The GIS-based digital twin started delivering value even before construction began, when OHLA helped the client visualize sections of the future bypass.
Now that construction is underway, the dashboard acts as a command center for information exchange and decision-making. Stakeholders quickly find up-to-date data like field surveys, environmental hazard records, or drainage installation assembly parts. That single source of truth reduces miscommunication and speeds up project delivery.
“All information is in one unique place on this dashboard, and you have the possibility to access it at the right moment,” says Manuel Carpintero, OHLA’s design and BIM manager, who oversaw the implementation of the digital twin technology. “You can access [the information] in different ways, but it’s hosted in one place,” he continues. “Everything is clear.”
How GIS, BIM, and Drones Accelerate Project Communication
Instead of sifting through beige folders, a manager can navigate a 3D map to the work area.

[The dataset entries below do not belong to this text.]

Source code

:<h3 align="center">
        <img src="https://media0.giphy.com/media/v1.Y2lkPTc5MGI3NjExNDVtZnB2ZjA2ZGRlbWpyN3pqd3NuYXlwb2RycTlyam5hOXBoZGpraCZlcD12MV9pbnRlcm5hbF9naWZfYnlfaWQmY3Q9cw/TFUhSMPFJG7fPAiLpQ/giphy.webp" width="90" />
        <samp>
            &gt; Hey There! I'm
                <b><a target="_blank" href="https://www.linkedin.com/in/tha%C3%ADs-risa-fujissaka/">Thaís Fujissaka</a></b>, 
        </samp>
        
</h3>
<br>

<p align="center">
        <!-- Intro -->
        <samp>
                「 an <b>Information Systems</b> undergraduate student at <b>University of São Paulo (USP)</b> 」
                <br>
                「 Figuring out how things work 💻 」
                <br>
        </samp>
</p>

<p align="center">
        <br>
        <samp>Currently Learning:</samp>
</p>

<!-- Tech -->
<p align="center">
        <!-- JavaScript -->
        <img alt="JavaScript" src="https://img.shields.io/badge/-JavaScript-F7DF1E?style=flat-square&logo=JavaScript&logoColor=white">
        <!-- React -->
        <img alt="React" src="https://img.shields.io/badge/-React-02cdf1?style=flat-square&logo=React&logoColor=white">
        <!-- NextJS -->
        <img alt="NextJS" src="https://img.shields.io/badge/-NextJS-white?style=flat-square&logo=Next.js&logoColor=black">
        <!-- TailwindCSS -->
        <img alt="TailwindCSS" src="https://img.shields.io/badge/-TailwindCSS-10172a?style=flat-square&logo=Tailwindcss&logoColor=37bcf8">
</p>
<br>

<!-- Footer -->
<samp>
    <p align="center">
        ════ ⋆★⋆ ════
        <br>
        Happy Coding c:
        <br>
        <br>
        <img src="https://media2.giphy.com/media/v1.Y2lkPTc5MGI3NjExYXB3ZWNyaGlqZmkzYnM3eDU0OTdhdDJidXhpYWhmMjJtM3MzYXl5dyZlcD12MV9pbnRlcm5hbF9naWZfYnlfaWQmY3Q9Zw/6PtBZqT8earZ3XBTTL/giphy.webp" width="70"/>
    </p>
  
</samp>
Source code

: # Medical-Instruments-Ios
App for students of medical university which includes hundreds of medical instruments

Clicking a color-coded cone, such as one on an overpass, reveals the name of the responsible security manager and the risk-mitigation plan, such as adding protective barriers with railings.
On large infrastructure projects, transparency with the public is key. If the pathway of the bypass road changes, an OHLA project manager can consult the dashboard to see which landowners might be affected and alert them. “Communication is faster with communities here,” Carpintero says of the new approach.
Executives in many industries are waking up to the potential for digital twins to help businesses navigate space and time. On the Malpartida bypass road project, drones capture site imagery monthly, and the data is fed into GIS software. From different locations on the map, an analyst can open drone photos captured at various stages of construction. The images demonstrate progress to MITMA stakeholders, and compliance to environmental regulators.
Amérigo says the combination of drones, GIS, and BIM has won over workers who might have been wary of new technologies. “When they start to see the work ongoing, the information you have when the problems arise, and you use this platform to solve [problems] and interact with the other stakeholders, they start to see the benefits,” he explains.
The Importance of Visual Accuracy for Communication and Planning
Organizations in search of improved efficiency and communication have turned to GIS to track everything from spare computer parts crisscrossing the globe to the routes of home-visit nurses.
At OHLA, the use of drone imagery and the need to see projects as digital twins spurred a greater role for location technology.
“GIS became the support for this information, which was previously generated and used differently,” Amérigo says. “I think that’s the tipping point for the use of GIS from a general contractor point of view.”
In construction, an accurate site picture is crucial for planning and communication. Location technology and drone imagery give deskbound executives on-the-ground clarity, allowing them to see conditions like a rainy night or measure clearance under an overpass with just a click.
Amérigo, Carpintero, and others believe this new approach could be the technological shot in the arm needed by an industry where productivity decreased by 8 percent from 2020 to 2022.
“We as general contractors, one of our main interests is to promote this kind of collaboration and information-sharing because it’s absolutely a very important point for our productivity,” Amérigo says.